Florida District Courts of Appeal, 1993

Mario Buatta Corp. v. Ford

Mario Buatta Corp. v. Ford
Florida District Courts of Appeal · Decided April 14, 1993 · Gunther, Letts, Polen
616 So. 2d 618; 1993 Fla. App. LEXIS 4411; 1993 WL 113323 (Southern Reporter, Second Series)

Mario Buatta Corp. v. Ford

Opinion of the Court

PER CURIAM.

AFFIRMED.

LETTS and GUNTHER, JJ., concur. POLEN, J., concurs specially with opinion.

Concurring Opinion

POLEN, Judge,

concurring specially.

I agree with the majority’s per curiam affirmance of the trial court’s dismissal with prejudice of appellant’s claim as a sanction for appellant’s repeated discovery violations.
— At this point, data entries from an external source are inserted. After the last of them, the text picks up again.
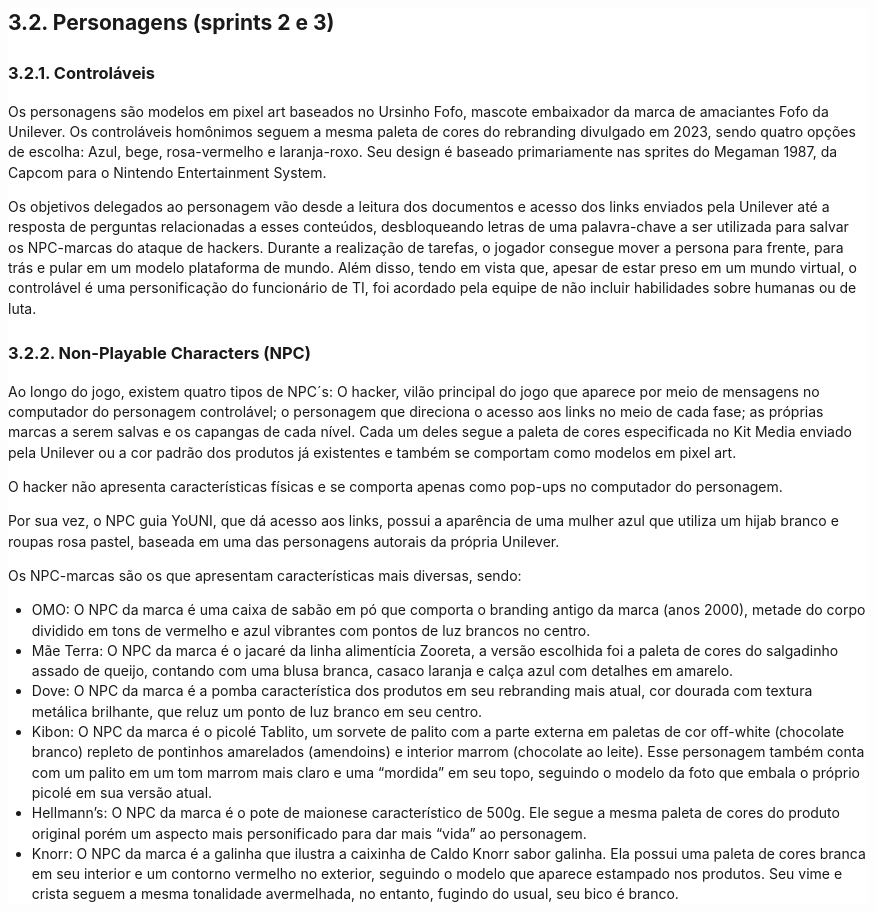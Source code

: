 ## 3.2. Personagens (sprints 2 e 3)

### 3.2.1. Controláveis

Os personagens são modelos em pixel art baseados no Ursinho Fofo, mascote embaixador da marca de amaciantes Fofo da Unilever. Os controláveis homônimos seguem a mesma paleta de cores do rebranding divulgado em 2023, sendo quatro opções de escolha: Azul, bege, rosa-vermelho e laranja-roxo. Seu design é baseado primariamente nas sprites do Megaman 1987, da Capcom para o Nintendo Entertainment System.

Os objetivos delegados ao personagem vão desde a leitura dos documentos e acesso dos links enviados pela Unilever até a resposta de perguntas relacionadas a esses conteúdos, desbloqueando letras de uma palavra-chave a ser utilizada para salvar os NPC-marcas do ataque de hackers. Durante a realização de tarefas, o jogador consegue mover a persona para frente, para trás e pular em um modelo plataforma de mundo. Além disso, tendo em vista que, apesar de estar preso em um mundo virtual, o controlável é uma personificação do funcionário de TI, foi acordado pela equipe de não incluir habilidades sobre humanas ou de luta. 

### 3.2.2. Non-Playable Characters (NPC)

Ao longo do jogo, existem quatro tipos de NPC´s: O hacker, vilão principal do jogo que aparece por meio de mensagens no computador do personagem controlável; o personagem que direciona o acesso aos links no meio de cada fase; as próprias marcas a serem salvas e os capangas de cada nível. Cada um deles segue a paleta de cores especificada no Kit Media enviado pela Unilever ou a cor padrão dos produtos já existentes e também se comportam como modelos em pixel art.

O hacker não apresenta características físicas e se comporta apenas como pop-ups no computador do personagem. 

Por sua vez, o NPC guia YoUNI, que dá acesso aos links, possui a aparência de uma mulher azul que utiliza um hijab branco e roupas rosa pastel, baseada em uma das personagens autorais da própria Unilever.

Os NPC-marcas são os que apresentam características mais diversas, sendo:
* OMO: O NPC da marca é uma caixa de sabão em pó que comporta o branding antigo da marca (anos 2000), metade do corpo dividido em tons de vermelho e azul vibrantes com pontos de luz brancos no centro.
* Mãe Terra: O NPC da marca é o jacaré da linha alimentícia Zooreta, a versão escolhida foi a paleta de cores do salgadinho assado de queijo, contando com uma blusa branca, casaco laranja e calça azul com detalhes em amarelo.
* Dove: O NPC da marca é a pomba característica dos produtos em seu rebranding mais atual, cor dourada com textura metálica brilhante, que reluz um ponto de luz branco em seu centro.
* Kibon: O NPC da marca é o picolé Tablito, um sorvete de palito com a parte externa em paletas de cor off-white (chocolate branco) repleto de pontinhos amarelados (amendoins) e interior marrom (chocolate ao leite). Esse personagem também conta com um palito em um tom marrom mais claro e uma “mordida” em seu topo, seguindo o modelo da foto que embala o próprio picolé em sua versão atual.
* Hellmann’s: O NPC da marca é o pote de maionese característico de 500g. Ele segue a mesma paleta de cores do produto original porém um aspecto mais personificado para dar mais “vida” ao personagem.
* Knorr: O NPC da marca é a galinha que ilustra a caixinha de Caldo Knorr sabor galinha. Ela possui uma paleta de cores branca em seu interior e um contorno vermelho no exterior, seguindo o modelo que aparece estampado nos produtos. Seu vime e crista seguem a mesma tonalidade avermelhada, no entanto, fugindo do usual, seu bico é branco.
This court stated in Mercer v. Raine, 410 So.2d 931 (Fla. 4th DCA 1981), aff'd, 443 So.2d 944 (1983), that “[t]he decision to impose sanctions for a discovery violation and the severity thereof are matters within the discretion of the trial judge. Absent clear abuse these discretionary acts will not be reversed on appeal.” Id. at 931.

Here the trial court had ordered appellant to produce documents appellee sought in discovery. Appellant’s responses (paraphrased) varied, at different times, from “I don’t have them” to “I can’t find them” to “it would cost too much time and money to look for them.” The trial court, after affording appellant more than enough time and opportunity to comply with the discovery order, made the requisite finding “that Buatta continues to be in willful disregard of this Court’s discovery orders.” 1 I concur that appellant has failed to show the trial court abused its discretion in dismissing appellant’s complaint with prejudice.

. Order Striking Pleadings, December 2, 1991.